British composer and trombonist (born 1990)

Alex Paxton (born 1990) is an English composer and trombonist known for his maximalist compositions that often incorporate elements of jazz, baroque music and new complexity.

== Education and career ==
Paxton studied jazz trombone performance at the Royal Academy of Music before receiving an MMus in composition from the Royal College of Music.

As a trombone soloist he has performed with orchestras such as the London Sinfonietta, Ensemble Modern, Philharmonia Orchestra, and Royal Scottish National Orchestra.

As a composer, his music has been performed by the London Symphony Orchestra, Danish National Symphony Orchestra, London Sinfonietta, and the WDR Symphony.
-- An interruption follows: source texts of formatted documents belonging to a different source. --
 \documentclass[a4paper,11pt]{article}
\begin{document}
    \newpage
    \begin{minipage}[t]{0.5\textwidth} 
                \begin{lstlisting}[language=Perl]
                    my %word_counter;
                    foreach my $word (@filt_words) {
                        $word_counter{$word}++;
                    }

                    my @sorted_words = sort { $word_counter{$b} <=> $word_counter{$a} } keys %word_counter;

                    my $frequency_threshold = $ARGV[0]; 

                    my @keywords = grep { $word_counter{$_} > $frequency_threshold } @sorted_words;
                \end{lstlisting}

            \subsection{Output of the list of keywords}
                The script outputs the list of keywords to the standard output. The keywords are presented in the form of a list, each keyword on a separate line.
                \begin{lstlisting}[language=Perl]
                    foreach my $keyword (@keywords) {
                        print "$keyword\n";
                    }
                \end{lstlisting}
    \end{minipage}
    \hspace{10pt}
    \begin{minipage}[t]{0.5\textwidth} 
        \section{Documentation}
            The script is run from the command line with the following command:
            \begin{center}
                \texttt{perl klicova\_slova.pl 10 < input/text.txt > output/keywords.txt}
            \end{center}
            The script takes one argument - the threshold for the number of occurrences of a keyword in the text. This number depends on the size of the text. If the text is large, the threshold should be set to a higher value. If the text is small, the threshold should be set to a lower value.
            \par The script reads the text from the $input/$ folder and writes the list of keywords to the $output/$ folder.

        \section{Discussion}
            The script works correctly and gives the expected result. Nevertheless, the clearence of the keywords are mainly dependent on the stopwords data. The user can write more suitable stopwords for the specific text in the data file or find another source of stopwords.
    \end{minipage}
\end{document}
In 2021, his piece Sometimes Voices won an Ivor Novello Award. He was also nominated for an Ivor in 2022 for Best Composition for Chamber Ensemble for his piece Music for Bosch People and in 2023 for Best Large Ensemble Composition for his piece ilolli-pop.

Paxton was selected as the winner of the 2023 Hindemith Prize at the Schleswig-Holstein Music Festival.

Paxton's debut record Music for Bosch People was released by NMC Recordings in 2021 and his record Happy Music for Orchestra was released by Delphian Records in 2023.

Paxton is a composition professor at Trinity Laban Conservatoire of Music and Dance.